From The Tree of Life to Black Flies, a look back at Tye Sheridan's ideal journey

From The Tree of Life to Black Flies, a look back at Tye Sheridan's ideal journey

Revealed as a child in Terrence Malick's The Tree of Life, Tye Sheridan has since grown up in front of the cameras of Jeff Nichols, Steven Spielberg, Paul Schrader… For Black Flies, he also became a producer, to better affirm his faith in cinema. 'author.
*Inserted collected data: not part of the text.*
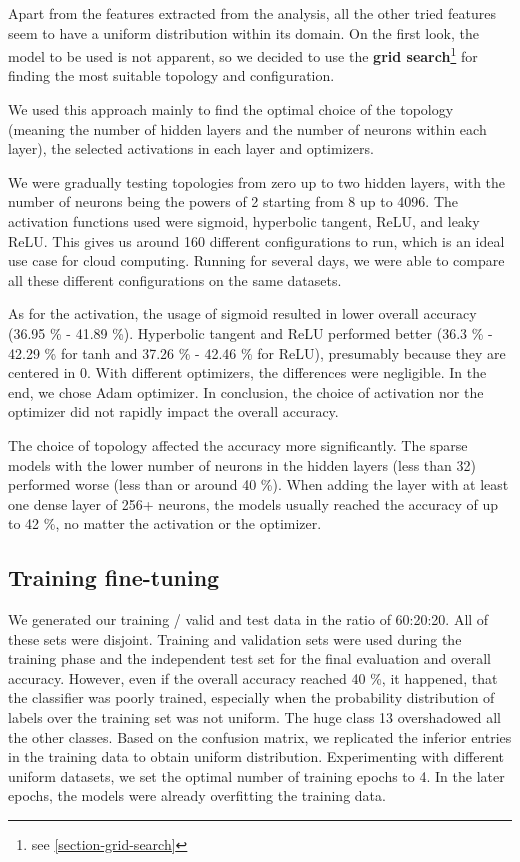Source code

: Apart from the features extracted from the analysis, all the other tried features seem to have a uniform distribution within its domain. On the first look, the model to be used is not apparent, so we decided to use the \textbf{grid search}\footnote{see \autoref{section-grid-search}} for finding the most suitable topology and configuration. 

We used this approach mainly to find the optimal choice of the topology (meaning the number of hidden layers and the number of neurons within each layer), the selected activations in each layer and optimizers.

We were gradually testing topologies from zero up to two hidden layers, with the number of neurons being the powers of 2 starting from 8 up to 4096. The activation functions used were sigmoid, hyperbolic tangent, ReLU, and leaky ReLU. This gives us around 160 different configurations to run, which is an ideal use case for cloud computing. Running for several days, we were able to compare all these different configurations on the same datasets.

As for the activation, the usage of sigmoid resulted in lower overall accuracy (36.95 \% - 41.89 \%). Hyperbolic tangent and ReLU performed better (36.3 \% - 42.29 \% for tanh and 37.26 \% - 42.46 \% for ReLU), presumably because they are centered in 0. With different optimizers, the differences were negligible. In the end, we chose Adam optimizer. In conclusion, the choice of activation nor the optimizer did not rapidly impact the overall accuracy. 

The choice of topology affected the accuracy more significantly. The sparse models with the lower number of neurons in the hidden layers (less than 32) performed worse (less than or around 40 \%). When adding the layer with at least one dense layer of 256+ neurons, the models usually reached the accuracy of up to 42 \%, no matter the activation or the optimizer.

\subsection*{Training fine-tuning}

We generated our training / valid and test data in the ratio of 60:20:20. All of these sets were disjoint. Training and validation sets were used during the training phase and the independent test set for the final evaluation and overall accuracy. However, even if the overall accuracy reached 40 \%, it happened, that the classifier was poorly trained, especially when the probability distribution of labels over the training set was not uniform. The huge class 13 overshadowed all the other classes. Based on the confusion matrix, we replicated the inferior entries in the training data to obtain uniform distribution. Experimenting with different uniform datasets, we set the optimal number of training epochs to 4. In the later epochs, the models were already overfitting the training data.

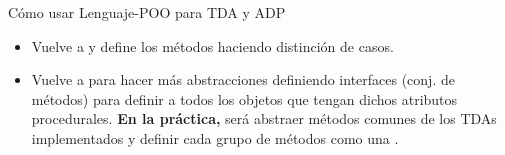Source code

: \documentclass[10pt,envcountsect,spanish]{beamer}
\begin{document}
\begin{frame}{Cómo usar Lenguaje-POO para TDA y ADP}
\begin{itemize}
\item Vuelve a   y define los métodos haciendo distinción de casos.
\end{itemize}

\begin{itemize}
\item  Vuelve a   para hacer más abstracciones definiendo interfaces (conj. de métodos) para definir a todos los objetos que tengan dichos atributos procedurales. 
\textbf{En la práctica,} será abstraer métodos comunes de los TDAs implementados y
definir cada grupo de métodos como una .
\end{itemize}
\end{frame}
\end{document}
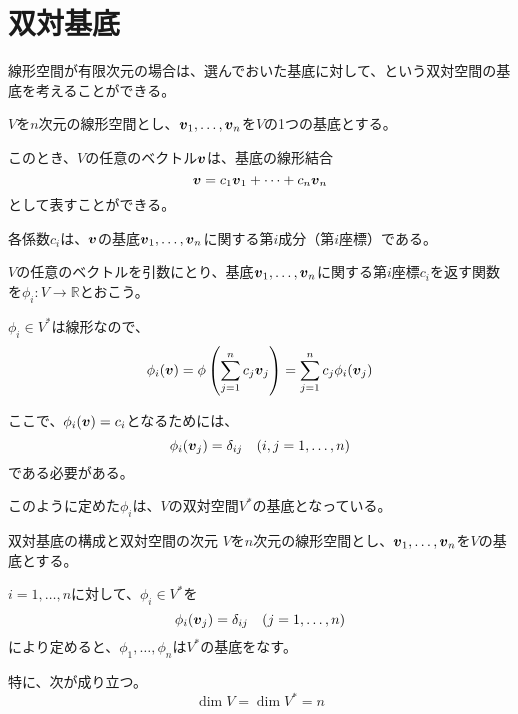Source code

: \documentclass[../../../topic_linear-algebra]{subfiles}
\begin{document}
\sectionline
\section{双対基底}

線形空間が有限次元の場合は、選んでおいた基底に対して、という双対空間の基底を考えることができる。

\br

$V$を$n$次元の線形空間とし、$\vb*{v}_1,\ldots,\vb*{v}_n$を$V$の1つの基底とする。

このとき、$V$の任意のベクトル$\vb*{v}$は、基底の線形結合
\begin{equation*}
  \vb*{v} = c_1 \vb*{v}_1 + \cdots + c_n \vb*{v}_n
\end{equation*}
として表すことができる。

各係数$c_i$は、$\vb*{v}$の基底$\vb*{v}_1,\ldots,\vb*{v}_n$に関する第$i$成分（第$i$座標）である。

\br

$V$の任意のベクトルを引数にとり、基底$\vb*{v}_1,\ldots,\vb*{v}_n$に関する第$i$座標$c_i$を返す関数を$\phi_i \colon V \to \mathbb{R}$とおこう。

$\phi_i \in V^*$は線形なので、
\begin{equation*}
  \phi_i(\vb*{v}) = \phi\left(\sum_{j=1}^{n} c_j \vb*{v}_j\right) = \sum_{j=1}^{n} c_j \phi_i(\vb*{v}_j)
\end{equation*}

ここで、$\phi_i(\vb*{v})= c_i$となるためには、
\begin{equation*}
  \phi_i(\vb*{v}_j) = \delta_{ij} \quad (i,j=1,\ldots,n)
\end{equation*}
である必要がある。

\br

このように定めた$\phi_i$は、$V$の双対空間$V^*$の基底となっている。

\begin{theorem}{双対基底の構成と双対空間の次元}
  $V$を$n$次元の線形空間とし、$\vb*{v}_1,\ldots,\vb*{v}_n$を$V$の基底とする。
  
  $i = 1,\dots, n$に対して、$\phi_i \in V^*$を
  \begin{equation*}
    \phi_i(\vb*{v}_j) = \delta_{ij} \quad (j=1,\ldots,n)
  \end{equation*}
  により定めると、$\phi_1,\ldots,\phi_n$は$V^*$の基底をなす。
  
  特に、次が成り立つ。
  \begin{equation*}
    \dim V = \dim V^* = n
  \end{equation*}
\end{theorem}
\end{document}
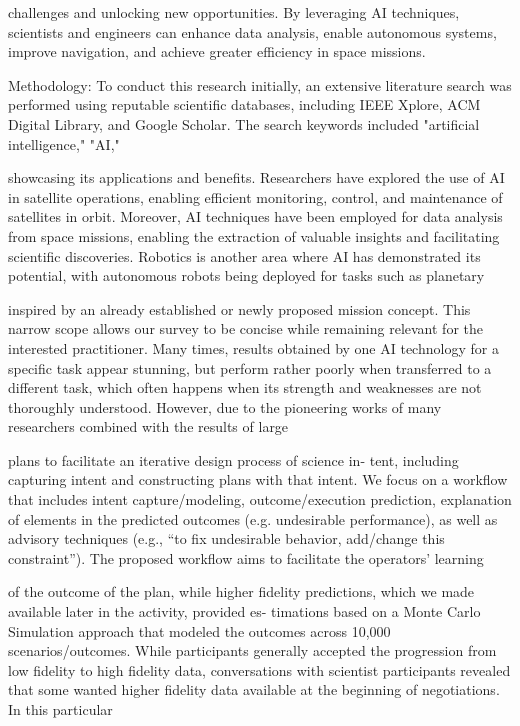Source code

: \documentclass[a4paper,12pt]{article}
\begin{document}
challenges and unlocking new opportunities. By 
leveraging AI techniques, scientists and engineers 
can enhance data analysis, enable autonomous 
systems, improve navigation, and achieve greater 
efficiency in space missions. 
 
Methodology: 
To conduct this research initially, an extensive 
literature search was performed using reputable 
scientific databases, including IEEE Xplore, ACM 
Digital Library, and Google Scholar. The search 
keywords included "artificial intelligence," "AI,"

showcasing 
its 
applications 
and 
benefits. 
Researchers have explored the use of AI in satellite 
operations, enabling efficient monitoring, control, 
and maintenance of satellites in orbit. Moreover, AI 
techniques have been employed for data analysis 
from space missions, enabling the extraction of 
valuable 
insights 
and 
facilitating 
scientific 
discoveries. Robotics is another area where AI has 
demonstrated its potential, with autonomous robots 
being deployed for tasks such as planetary

inspired by an already established or newly proposed mission concept. This narrow
scope allows our survey to be concise while remaining relevant for the interested
practitioner.
Many times, results obtained by one AI technology for a speciﬁc task appear
stunning, but perform rather poorly when transferred to a different task, which often
happens when its strength and weaknesses are not thoroughly understood. However,
due to the pioneering works of many researchers combined with the results of large

plans to facilitate an iterative design process of science in-
tent, including capturing intent and constructing plans with
that intent.
We focus on a workﬂow that includes intent
capture/modeling, outcome/execution prediction, explanation
of elements in the predicted outcomes (e.g.
undesirable
performance), as well as advisory techniques (e.g., “to ﬁx
undesirable behavior, add/change this constraint”).
The
proposed workﬂow aims to facilitate the operators’ learning

of the outcome of the plan, while higher ﬁdelity predictions,
which we made available later in the activity, provided es-
timations based on a Monte Carlo Simulation approach that
modeled the outcomes across 10,000 scenarios/outcomes.
While participants generally accepted the progression from
low ﬁdelity to high ﬁdelity data, conversations with scientist
participants revealed that some wanted higher ﬁdelity data
available at the beginning of negotiations. In this particular
\end{document}
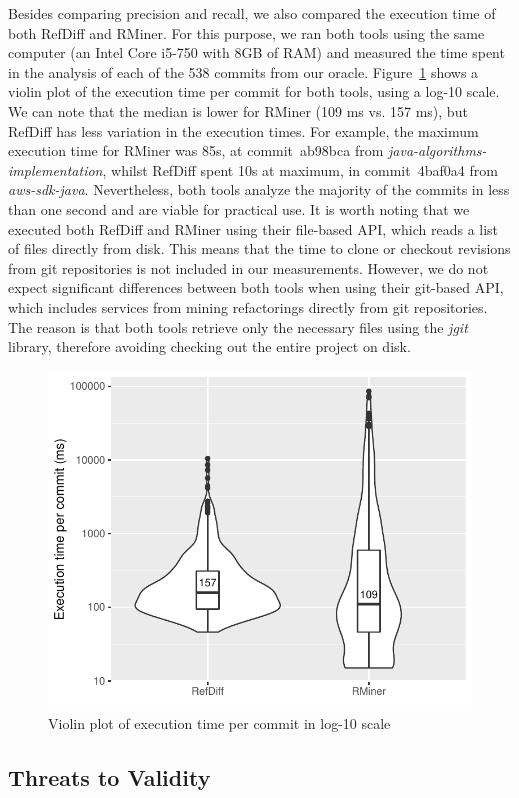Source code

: Besides comparing precision and recall, we also compared the execution time of both RefDiff and RMiner.
For this purpose, we ran both tools using the same computer (an Intel Core i5-750 with 8GB of RAM) and measured the time spent in the analysis of each of the 538 commits from our oracle.
Figure~\ref{FigVioplotExecTime} shows a violin plot of the execution time per commit for both tools, using a log-10 scale.
We can note that the median is lower for RMiner (109 ms vs. 157 ms), but RefDiff has less variation in the execution times. For example, the maximum execution time for RMiner was 85s, at commit~ab98bca from  \textit{java-algorithms-implementation}, whilst RefDiff spent 10s at maximum, in commit~4baf0a4 from \textit{aws-sdk-java}.
Nevertheless, both tools analyze the majority of the commits in less than one second and are viable for practical use.
It is worth noting that we executed both RefDiff and RMiner using their file-based API, which  reads a list of files directly from disk.
This means that the time to clone or checkout revisions from git repositories is not included in our measurements.
However, we do not expect significant differences between both tools when using their git-based API, which includes services from mining refactorings directly from git repositories. The reason is that both tools retrieve only the necessary files using the \textit{jgit} library, therefore avoiding checking out the entire project on disk.

\begin{figure}[htbp]
\centering
\includegraphics[width=0.7\linewidth]{img/vioplot-exec-time.pdf}
\caption{Violin plot of execution time per commit in log-10 scale}
\label{FigVioplotExecTime}
\end{figure}

\subsection{Threats to Validity}
\label{SecThreatsJava}


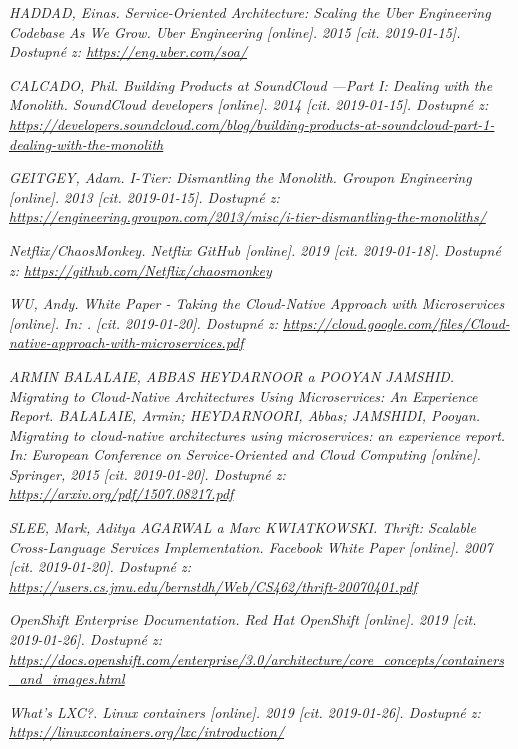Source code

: \begin{thebibliography}{10}
	\emph{HADDAD, Einas. Service-Oriented Architecture: Scaling the Uber Engineering Codebase As We Grow. Uber Engineering [online]. 2015 [cit. 2019-01-15]. Dostupné z: \url{https://eng.uber.com/soa/}}

	\emph{CALCADO, Phil. Building Products at SoundCloud —Part I: Dealing with the Monolith. SoundCloud developers [online]. 2014 [cit. 2019-01-15]. Dostupné z: \url{https://developers.soundcloud.com/blog/building-products-at-soundcloud-part-1-dealing-with-the-monolith}}


	\emph{GEITGEY, Adam. I-Tier: Dismantling the Monolith. Groupon Engineering [online]. 2013 [cit. 2019-01-15]. Dostupné z: \url{https://engineering.groupon.com/2013/misc/i-tier-dismantling-the-monoliths/}}

	\emph{Netflix/ChaosMonkey. Netflix GitHub [online]. 2019 [cit. 2019-01-18]. Dostupné z: \url{https://github.com/Netflix/chaosmonkey}}

	\emph{WU, Andy. White Paper - Taking the Cloud-Native Approach with Microservices [online]. In: . [cit. 2019-01-20]. Dostupné z: \url{https://cloud.google.com/files/Cloud-native-approach-with-microservices.pdf}}

	\emph{ARMIN BALALAIE, ABBAS HEYDARNOOR a POOYAN JAMSHID. Migrating to Cloud-Native Architectures Using Microservices: An Experience Report. BALALAIE, Armin; HEYDARNOORI, Abbas; JAMSHIDI, Pooyan. Migrating to cloud-native architectures using microservices: an experience report. In: European Conference on Service-Oriented and Cloud Computing [online]. Springer, 2015 [cit. 2019-01-20]. Dostupné z: \url{https://arxiv.org/pdf/1507.08217.pdf}}

	\emph{SLEE, Mark, Aditya AGARWAL a Marc KWIATKOWSKI. Thrift: Scalable Cross-Language Services Implementation. Facebook White Paper [online]. 2007 [cit. 2019-01-20]. Dostupné z: \url{https://users.cs.jmu.edu/bernstdh/Web/CS462/thrift-20070401.pdf}}

	\emph{OpenShift Enterprise Documentation. Red Hat OpenShift [online]. 2019 [cit. 2019-01-26]. Dostupné z: \url{https://docs.openshift.com/enterprise/3.0/architecture/core_concepts/containers_and_images.html}}

	\emph{What's LXC?. Linux containers [online]. 2019 [cit. 2019-01-26]. Dostupné z: \url{https://linuxcontainers.org/lxc/introduction/}}


\end{thebibliography}
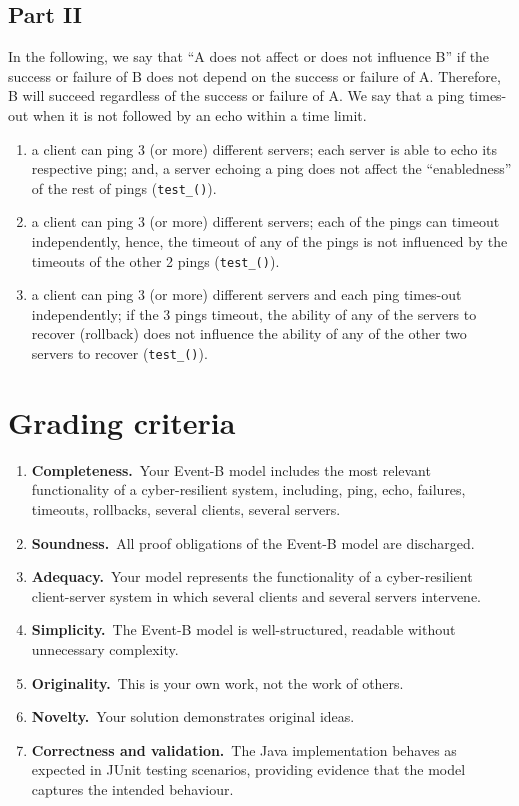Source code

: \documentclass{article} %
\newcommand{\eb}{\textsf{Event-B}\xspace}
\begin{document}
\subsection*{Part II}

In the following, we say that ``A does not affect or does not
influence B'' if the success or failure of B does not depend on the
success or failure of A. Therefore, B will succeed regardless of the
success or failure of A. We say that a ping times-out when it is not
followed by an echo within a time limit.

\begin{enumerate}[leftmargin=*, label=(\textbf{\arabic*})]
\item a client can ping 3 (or more) different servers; each server is able to echo its respective
  ping; and, a server echoing a ping does not affect the ``enabledness'' of the rest of pings
  (\texttt{test\_()}).
\item a client can ping 3 (or more) different servers; each of the pings can timeout independently,
  hence, the timeout of any of the pings is not influenced by the timeouts of the other 2 pings
  (\texttt{test\_()}).
\item a client can ping 3 (or more) different servers and each ping times-out independently; if the
  3 pings timeout, the ability of any of the servers to recover (rollback) does not influence the
  ability of any of the other two servers to recover (\texttt{test\_()}).
\end{enumerate}


\section{Grading criteria}


\begin{enumerate}[leftmargin=*, label=(\textbf{\alph*}), itemsep=-5pt]
\item \textbf{Completeness.}~Your \eb model includes the most relevant functionality of a cyber-resilient system, including, ping, echo, failures, timeouts, rollbacks, several clients, several servers.
  \item \textbf{Soundness.}~All proof obligations of the \eb model are discharged.
  \item \textbf{Adequacy.}~Your model represents the functionality of a cyber-resilient
    client-server system in which several clients and several servers intervene.
  \item \textbf{Simplicity.}~The \eb model is well-structured, readable without unnecessary complexity. 
  \item \textbf{Originality.}~This is your own work, not the work of others. 
  \item \textbf{Novelty.}~Your solution demonstrates original ideas. 
  \item \textbf{Correctness and validation.}~The Java implementation behaves as expected in JUnit testing scenarios, providing evidence that the model captures the intended behaviour.
\end{enumerate}
\end{document}
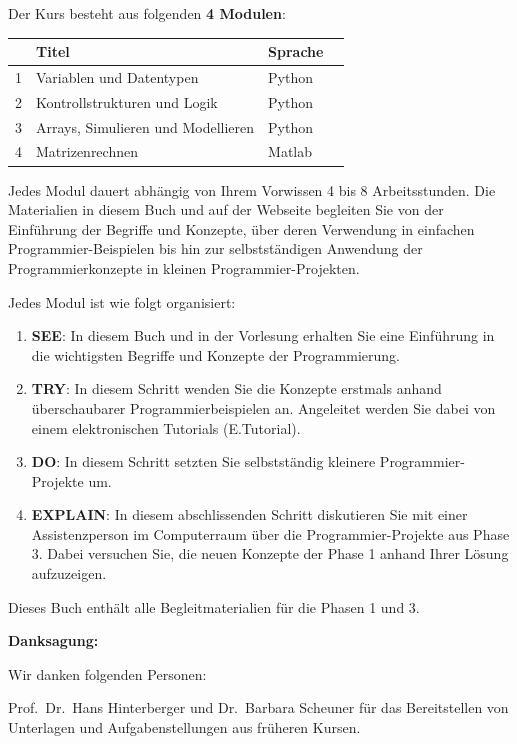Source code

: \documentclass[10pt,paper=17cm:22cm, twoside=true, DIV=14]{scrbook}
\providecommand{\tightlist}{%
  \setlength{\itemsep}{0pt}\setlength{\parskip}{0pt}}
\begin{document}
Der Kurs besteht aus folgenden \textbf{4 Modulen}:

\begin{table}[!htbp]\centering
\begin{tabular}{@{}llll@{}}
\toprule
 & Titel & Sprache \\
\midrule
 1 & Variablen und Datentypen & Python \\
 2 & Kontrollstrukturen und Logik & Python \\
 3 & Arrays, Simulieren und Modellieren & Python \\
 4 & Matrizenrechnen & Matlab \\
\bottomrule
\end{tabular}
\end{table}

Jedes Modul dauert abhängig von Ihrem Vorwissen 4 bis 8 Arbeitsstunden.
Die Materialien in diesem Buch und auf der Webseite begleiten Sie von
der Einführung der Begriffe und Konzepte, über deren Verwendung in
einfachen Programmier-Beispielen bis hin zur selbstständigen Anwendung
der Programmierkonzepte in kleinen Programmier-Projekten.

Jedes Modul ist wie folgt organisiert:

\begin{enumerate}
\def\labelenumi{\arabic{enumi}.}
\tightlist
\item
  \textbf{SEE}: In diesem Buch und in der Vorlesung erhalten Sie eine
  Einführung in die wichtigsten Begriffe und Konzepte der
  Programmierung.
\item
  \textbf{TRY}: In diesem Schritt wenden Sie die Konzepte erstmals
  anhand überschaubarer Programmierbeispielen an. Angeleitet werden Sie
  dabei von einem elektronischen Tutorials (E.Tutorial).
\item
  \textbf{DO}: In diesem Schritt setzten Sie selbstständig kleinere
  Programmier-Projekte um.
\item
  \textbf{EXPLAIN}: In diesem abschlissenden Schritt diskutieren Sie mit
  einer Assistenzperson im Computerraum über die Programmier-Projekte
  aus Phase 3. Dabei versuchen Sie, die neuen Konzepte der Phase 1
  anhand Ihrer Lösung aufzuzeigen.
\end{enumerate}

Dieses Buch enthält alle Begleitmaterialien für die Phasen 1 und 3.

\textbf{Danksagung:}

Wir danken folgenden Personen:

Prof.~Dr.~Hans Hinterberger und Dr.~Barbara Scheuner für das
Bereitstellen von Unterlagen und Aufgabenstellungen aus früheren Kursen.
\end{document}
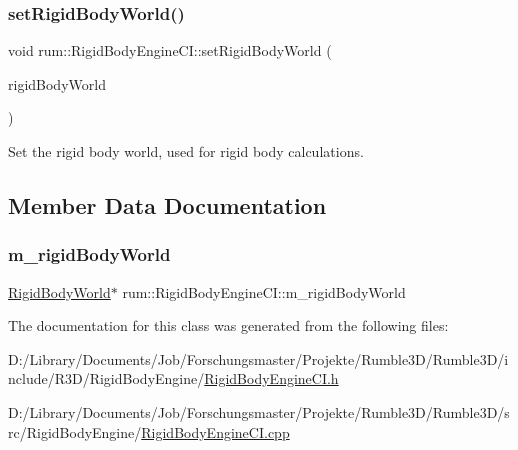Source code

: \subsubsection{\texorpdfstring{set\+Rigid\+Body\+World()}{setRigidBodyWorld()}}
{\footnotesize\ttfamily void rum\+::\+Rigid\+Body\+Engine\+C\+I\+::set\+Rigid\+Body\+World (\begin{DoxyParamCaption}\item[{\mbox{\hyperlink{classrum_1_1_rigid_body_world}{Rigid\+Body\+World}} $\ast$}]{rigid\+Body\+World }\end{DoxyParamCaption})}

Set the rigid body world, used for rigid body calculations. 

\subsection{Member Data Documentation}
\mbox{\label{classrum_1_1_rigid_body_engine_c_i_a10e40ea94b4a4f849e5f7e403d9b6966}} 
\subsubsection{\texorpdfstring{m\+\_\+rigid\+Body\+World}{m\_rigidBodyWorld}}
{\footnotesize\ttfamily \mbox{\hyperlink{classrum_1_1_rigid_body_world}{Rigid\+Body\+World}}$\ast$ rum\+::\+Rigid\+Body\+Engine\+C\+I\+::m\+\_\+rigid\+Body\+World\hspace{0.3cm}{\ttfamily [protected]}}



The documentation for this class was generated from the following files\+:\begin{DoxyCompactItemize}
\item 
D\+:/\+Library/\+Documents/\+Job/\+Forschungsmaster/\+Projekte/\+Rumble3\+D/\+Rumble3\+D/include/\+R3\+D/\+Rigid\+Body\+Engine/\mbox{\hyperlink{_rigid_body_engine_c_i_8h}{Rigid\+Body\+Engine\+C\+I.\+h}}\item 
D\+:/\+Library/\+Documents/\+Job/\+Forschungsmaster/\+Projekte/\+Rumble3\+D/\+Rumble3\+D/src/\+Rigid\+Body\+Engine/\mbox{\hyperlink{_rigid_body_engine_c_i_8cpp}{Rigid\+Body\+Engine\+C\+I.\+cpp}}\end{DoxyCompactItemize}
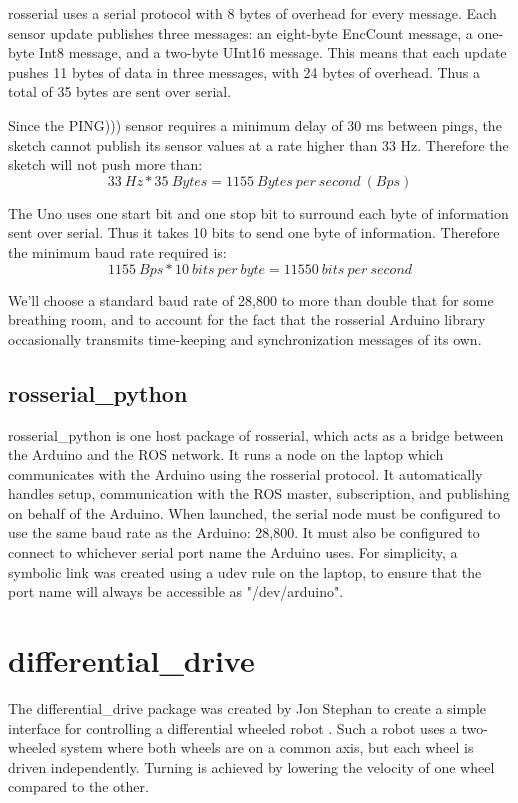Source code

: rosserial uses a serial protocol with 8 bytes of overhead for every message. Each sensor update publishes three messages: an eight-byte EncCount message, a one-byte Int8 message, and a two-byte UInt16 message. This means that each update pushes 11 bytes of data in three messages, with 24 bytes of overhead. Thus a total of 35 bytes are sent over serial.

Since the PING))) sensor requires a minimum delay of 30 ms between pings, the sketch cannot publish its sensor values at a rate higher than 33 Hz. Therefore the sketch will not push more than:
\[33\ Hz * 35\ Bytes = 1155\ Bytes\ per\ second\ (Bps)\]

The Uno uses one start bit and one stop bit to surround each byte of information sent over serial. Thus it takes 10 bits to send one byte of information. Therefore the minimum baud rate required is:
\[1155\ Bps * 10\ bits\ per\ byte = 11550\ bits\ per\ second\]

We'll choose a standard baud rate of 28,800 to more than double that for some breathing room, and to account for the fact that the rosserial Arduino library occasionally transmits time-keeping and synchronization messages of its own.

\subsection{rosserial\_python}
rosserial\_python is one host package of rosserial, which acts as a bridge between the Arduino and the ROS network. It runs a node on the laptop which communicates with the Arduino using the rosserial protocol. It automatically handles setup, communication with the ROS master, subscription, and publishing on behalf of the Arduino. When launched, the serial node must be configured to use the same baud rate as the Arduino: 28,800. It must also be configured to connect to whichever serial port name the Arduino uses. For simplicity, a symbolic link was created using a udev rule on the laptop, to ensure that the port name will always be accessible as "/dev/arduino". %

\section{differential\_drive}
The differential\_drive package was created by Jon Stephan to create a simple interface for controlling a differential wheeled robot \cite{}. Such a robot uses a two-wheeled system where both wheels are on a common axis, but each wheel is driven independently. Turning is achieved by lowering the velocity of one wheel compared to the other.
Terrence Malick, Jeff Nichols… The filmmakers he worked with Tye Sheridan are listed on its Wikipedia entry. But some of them are also in the end credits of Black Flies, the hallucinatory New York ambulance film directed by Jean-Stéphane Sauvaire, in the “thanks” section. A way for the French filmmaker to salute his colleagues who paved the way for the young Texan actor? Not quite, he explained to us at the Cannes Film Festival last May, where Black Flies was shown in competition:

Editing was a fairly complicated process, Jean-Stéphane had difficulty finding the final form of the film. A consequence of his very particular filmic process: immersive, with this camera always moving… After a while, by seeing him bang his head against the walls, I allowed myself, as a producer, to let him offer to show the film to a few filmmaker friends, who could give him feedback. So I called Terry (Malick), Jeff (Nichols), and then Darren Aronofsky, who had the rights to the book for a long time Black Flies and with whom I made friends recently… They were all very responsive, and helped Jean-Stéphane to refine the film.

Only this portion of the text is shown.